A casa da raiva

Sinais apavorantes surgem de todos os lados, pois a paranoia é, antes de tudo, plástica
Ilustração: Glauber Shima
28/06/2019

Nosso mundo fake é, antes de tudo, um mundo de disfarces, de máscaras e de dissimulação. Um território regido pela falsificação e pela traição. A tecnologia nos trouxe até aqui: em uma sociedade na qual tudo se duplica, em que tudo repercute e se reproduz velozmente, já não sabemos mais o que as coisas significam, o que escondem, o que efetivamente são. Esse mundo difícil e até terrível, embora fascinante, foi capturado, há quase 100 anos, por um dos mais esquecidos escritores do século 20 brasileiro: Octavio de Faria (1908-1980).

Costumamos lembrar apenas que Octavio é o autor da Tragédia burguesa, série que 15 romances que devassam a vida da classe média brasileira, e que ninguém leu. Devo admitir logo: eu também não li. Mas agora me chega às mãos, com o selo do Casarão do Verbo, de Anajé, Bahia — pequena cidade a 560 km de Salvador — a quinta edição das Três novelas da masmorra, um dos preciosos livros perdidos de Faria. Nele, encontramos um surpreendente relato sobre o inferno da duplicação. O mesmo em que hoje nos queimamos.

Detenho-me no primeiro e mais forte dos três relatos, as Memórias de um cão danado, publicado pela primeira vez em livro no ano de 1966. A primeira edição conjunta das três novelas é de 1968. A epígrafe, tomada da Ilíada, de Homero, resume o espírito do conto: “…cães devoradores me despedaçarão — esses mesmos cães que, para guardar minha casa, alimentava debaixo de minha mesa e que, agora, desconhecendo o antigo senhor, beberão, cheios de ódio, meu sangue, esponjando-me no pórtico de meu palácio”. Suspeita, perseguição, paranoia se infiltram em nossa vida contemporânea, mas Faria já os antevia com assombrosa lucidez.

Esse primeiro relato, páginas de um diário datado de fins dos anos 1950 que, diz o suposto editor, “me vieram ter às mãos nem sei bem como” e que agora ele apresenta como uma “novela”, reúne as notas de um homem perseguido por cães. “Tudo neles era blandícia e engodo. Sorriam, mesmo sendo cães. Disfarçavam — e eram animais! Impossível deixar de atacá-los, sob pena de sofrer os golpes traiçoeiros dessa antiquíssima canalha”. A ameaça do ataque inesperado gera, por antecipação, novos ataques igualmente inesperados, que se apresentam como gestos defensivos. Ambos, o homem e o cão perseguidor, se engalfinham (se confundem) em uma luta raivosa. Embrenham-se — como nós hoje também — no mesmo ódio. A ameaça de um justifica e exacerba a ameaça do outro, e a raiva fica “explicada”.

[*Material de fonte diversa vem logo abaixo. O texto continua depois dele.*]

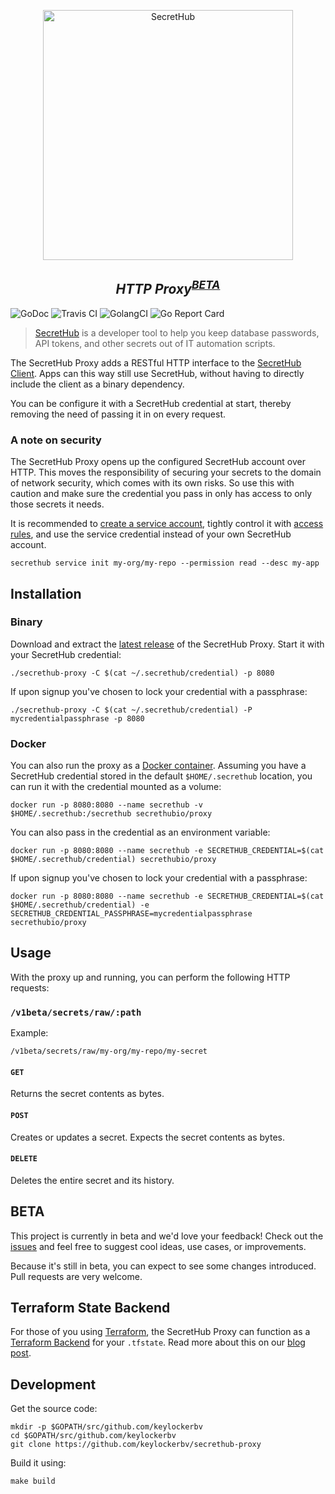 <p align="center">
  <img src="https://secrethub.io/img/secrethub-logo.svg" alt="SecretHub" width="400px"/>
</p>
<h2 align="center">
  <i>HTTP Proxy<sup><a href="#beta">BETA</a></sup></i>
</h2>

![GoDoc](http://img.shields.io/badge/godoc-reference-blue.svg)
![Travis CI](https://travis-ci.org/secrethub/secrethub-go.svg?branch=master)
![GolangCI](https://golangci.com/badges/github.com/secrethub/secrethub-go.svg)
![Go Report Card](https://goreportcard.com/badge/github.com/secrethub/secrethub-go)

> [SecretHub](https://secrethub.io) is a developer tool to help you keep database passwords, API tokens, and other secrets out of IT automation scripts.

The SecretHub Proxy adds a RESTful HTTP interface to the [SecretHub Client](https://). 
Apps can this way still use SecretHub, without having to directly include the client as a binary dependency.

You can be configure it with a SecretHub credential at start, thereby removing the need of passing it in on every request. 

### A note on security

The SecretHub Proxy opens up the configured SecretHub account over HTTP. 
This moves the responsibility of securing your secrets to the domain of network security, which comes with its own risks. 
So use this with caution and make sure the credential you pass in only has access to only those secrets it needs. 

It is recommended to [create a service account](https://secrethub.io/docs/reference/service-command/), tightly control it with [access rules](https://secrethub.io/docs/reference/acl-command/), and use the service credential instead of your own SecretHub account.

```
secrethub service init my-org/my-repo --permission read --desc my-app
```

## Installation

### Binary

Download and extract the [latest release](https://github.com/keylockerbv/secrethub-proxy/releases/latest) of the SecretHub Proxy. Start it with your SecretHub credential:

```
./secrethub-proxy -C $(cat ~/.secrethub/credential) -p 8080
```

If upon signup you've chosen to lock your credential with a passphrase:

```
./secrethub-proxy -C $(cat ~/.secrethub/credential) -P mycredentialpassphrase -p 8080
```

### Docker

You can also run the proxy as a [Docker container](https://hub.docker.com/r/secrethubio/proxy). 
Assuming you have a SecretHub credential stored in the default `$HOME/.secrethub` location, you can run it with the credential mounted as a volume:

```
docker run -p 8080:8080 --name secrethub -v $HOME/.secrethub:/secrethub secrethubio/proxy
```

You can also pass in the credential as an environment variable:

```
docker run -p 8080:8080 --name secrethub -e SECRETHUB_CREDENTIAL=$(cat $HOME/.secrethub/credential) secrethubio/proxy
```

If upon signup you've chosen to lock your credential with a passphrase:

```
docker run -p 8080:8080 --name secrethub -e SECRETHUB_CREDENTIAL=$(cat $HOME/.secrethub/credential) -e SECRETHUB_CREDENTIAL_PASSPHRASE=mycredentialpassphrase secrethubio/proxy
```

## Usage

With the proxy up and running, you can perform the following HTTP requests:

### `/v1beta/secrets/raw/:path`

Example:

```
/v1beta/secrets/raw/my-org/my-repo/my-secret
```

#### `GET`

Returns the secret contents as bytes.

#### `POST`

Creates or updates a secret. Expects the secret contents as bytes.

#### `DELETE`

Deletes the entire secret and its history.

## BETA

This project is currently in beta and we'd love your feedback! Check out the [issues](https://github.com/keylockerbv/secrethub-proxy/issues) and feel free to suggest cool ideas, use cases, or improvements. 

Because it's still in beta, you can expect to see some changes introduced. Pull requests are very welcome.

## Terraform State Backend

For those of you using [Terraform](https://www.terraform.io), the SecretHub Proxy can function as a [Terraform Backend](https://www.terraform.io/docs/backends/index.html) for your `.tfstate`. 
Read more about this on our [blog post]().

## Development

Get the source code:

```
mkdir -p $GOPATH/src/github.com/keylockerbv
cd $GOPATH/src/github.com/keylockerbv
git clone https://github.com/keylockerbv/secrethub-proxy
```

Build it using:

```
make build
```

A paranoia — o delírio de perseguição sistematizado, transformado em “literatura interior” —, também em nosso pobre mundo, dá as cartas. Vejam as guerras e, em especial, as chamadas “guerras preventivas”. A divisão do mundo em blocos rígidos, sistemáticos, de inimigos invioláveis e inconciliáveis. Assim também vive o narrador dessa novela: tenta construir teorias, leis, sistemas que expliquem e justifiquem seu ódio. Por que não — pois quase sempre termina assim —, que expliquem sua desgraça. Sem essas amarras de segurança, ele se desnorteia. Ele se perde. Precisa da teoria e da raiva para reconhecer seu caminho.

“Não nasci ontem. Assim vi o Grande-cão, fiz-me, eu também, sorrisos e disfarces.” O que é apenas um cão furioso, ou mesmo raivoso, se transforma, logo, em uma manifestação, quase religiosa, do Mal. Aqui é preciso lembrar que Octávio de Faria foi um católico fervoroso, e que o Mal — encarnado na metáfora do Grande-cão — esteve, sempre, no centro de suas preocupações. Seja como for: no relato que tenho nas mãos, o problema do narrador não chega a ser religioso, ou não é só religioso. “Estávamos sós, mas eu previa, à volta, toda a matilha, disfarçada, escondida, pronta a intervir ao primeiro sinal do cão-chefe.” É o mundo, todo o mundo, que se contamina, e se transforma em um grande alçapão. A masmorra está logo aqui, sob nossos pés. Estamos na casa da raiva.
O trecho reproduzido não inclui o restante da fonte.